Quantum phase space functions and relations of entropic localisation measures

TL;DR

This paper explores quantum phase space functions and their entropic localization measures, comparing different representations like Husimi and Wigner functions, and establishing relations using inequalities to understand their properties.

Contribution

It introduces a method to relate entropic localization measures of quantum phase space functions through inequalities, providing new insights into their properties and differences.

Findings

Relations between Husimi and Wigner functions established

Entropic measures of localization characterized

Inequalities connect different phase-space descriptions

Abstract

The concept of quantum phase space offers a view on quantum mechanics, which is different from the standard Hilbert space approach, but which more closely resembles the classical phase space.
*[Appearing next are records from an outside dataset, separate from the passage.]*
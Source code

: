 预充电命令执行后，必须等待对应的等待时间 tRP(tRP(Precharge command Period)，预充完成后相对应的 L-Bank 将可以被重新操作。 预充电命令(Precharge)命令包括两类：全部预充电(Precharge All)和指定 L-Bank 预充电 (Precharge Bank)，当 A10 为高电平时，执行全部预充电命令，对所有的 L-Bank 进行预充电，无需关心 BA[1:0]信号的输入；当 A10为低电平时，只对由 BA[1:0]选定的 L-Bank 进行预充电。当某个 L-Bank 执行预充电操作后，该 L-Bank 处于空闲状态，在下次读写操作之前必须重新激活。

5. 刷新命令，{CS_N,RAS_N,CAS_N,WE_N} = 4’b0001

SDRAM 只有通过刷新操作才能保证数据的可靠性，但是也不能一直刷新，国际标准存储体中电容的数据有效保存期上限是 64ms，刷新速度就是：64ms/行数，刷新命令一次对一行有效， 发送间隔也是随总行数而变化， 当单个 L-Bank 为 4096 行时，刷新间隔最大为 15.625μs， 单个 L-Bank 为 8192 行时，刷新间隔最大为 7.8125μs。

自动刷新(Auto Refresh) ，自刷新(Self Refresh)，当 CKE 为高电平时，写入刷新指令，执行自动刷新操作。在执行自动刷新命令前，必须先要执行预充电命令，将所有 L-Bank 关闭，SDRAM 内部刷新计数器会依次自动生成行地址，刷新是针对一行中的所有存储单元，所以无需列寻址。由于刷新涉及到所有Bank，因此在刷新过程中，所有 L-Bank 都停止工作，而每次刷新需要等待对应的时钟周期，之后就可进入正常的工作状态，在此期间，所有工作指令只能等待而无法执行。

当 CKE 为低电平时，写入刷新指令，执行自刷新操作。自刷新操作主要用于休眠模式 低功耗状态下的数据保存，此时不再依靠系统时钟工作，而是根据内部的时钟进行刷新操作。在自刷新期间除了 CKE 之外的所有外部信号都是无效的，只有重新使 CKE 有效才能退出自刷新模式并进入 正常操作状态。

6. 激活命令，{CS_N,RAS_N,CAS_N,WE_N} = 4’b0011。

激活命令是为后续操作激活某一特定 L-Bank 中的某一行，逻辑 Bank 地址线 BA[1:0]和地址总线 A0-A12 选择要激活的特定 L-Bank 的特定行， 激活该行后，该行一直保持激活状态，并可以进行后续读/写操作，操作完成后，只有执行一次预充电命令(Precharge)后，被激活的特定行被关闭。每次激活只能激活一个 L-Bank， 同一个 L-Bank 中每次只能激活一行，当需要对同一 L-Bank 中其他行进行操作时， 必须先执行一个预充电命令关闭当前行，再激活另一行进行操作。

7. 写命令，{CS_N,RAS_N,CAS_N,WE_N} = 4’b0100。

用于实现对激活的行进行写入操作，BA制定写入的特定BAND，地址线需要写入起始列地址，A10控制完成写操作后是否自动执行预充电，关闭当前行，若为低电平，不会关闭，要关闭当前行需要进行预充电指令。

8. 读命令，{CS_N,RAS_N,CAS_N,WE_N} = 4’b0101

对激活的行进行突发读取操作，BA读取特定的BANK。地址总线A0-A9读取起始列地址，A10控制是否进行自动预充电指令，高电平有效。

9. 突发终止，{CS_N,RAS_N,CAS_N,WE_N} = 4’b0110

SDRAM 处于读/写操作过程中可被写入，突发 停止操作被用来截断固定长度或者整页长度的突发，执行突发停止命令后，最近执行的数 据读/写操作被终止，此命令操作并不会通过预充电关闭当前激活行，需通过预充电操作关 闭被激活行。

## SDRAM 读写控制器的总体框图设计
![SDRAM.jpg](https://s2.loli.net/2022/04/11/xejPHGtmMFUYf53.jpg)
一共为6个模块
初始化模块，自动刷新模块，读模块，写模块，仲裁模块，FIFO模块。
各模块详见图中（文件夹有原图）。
Due to the properties of quantum mechanics there are several equivalent quantum phase space descriptions, and one cannot always prefer one or another as they all have certain merits and drawbacks. For example, the Husimi-Kano Q function is a probability distribution and thus gives rise to entropic quantities, namely the Renyi-Wehrl entropies, of which several properties are known. The Wigner function, on the other hand, has an easier physical explanation, but may take negative values. In this article, we investigate entropic measures of localisation for a state in quantum phase space by using the Beckner-Brascamp-Lieb inequality to relate different phase-space functions.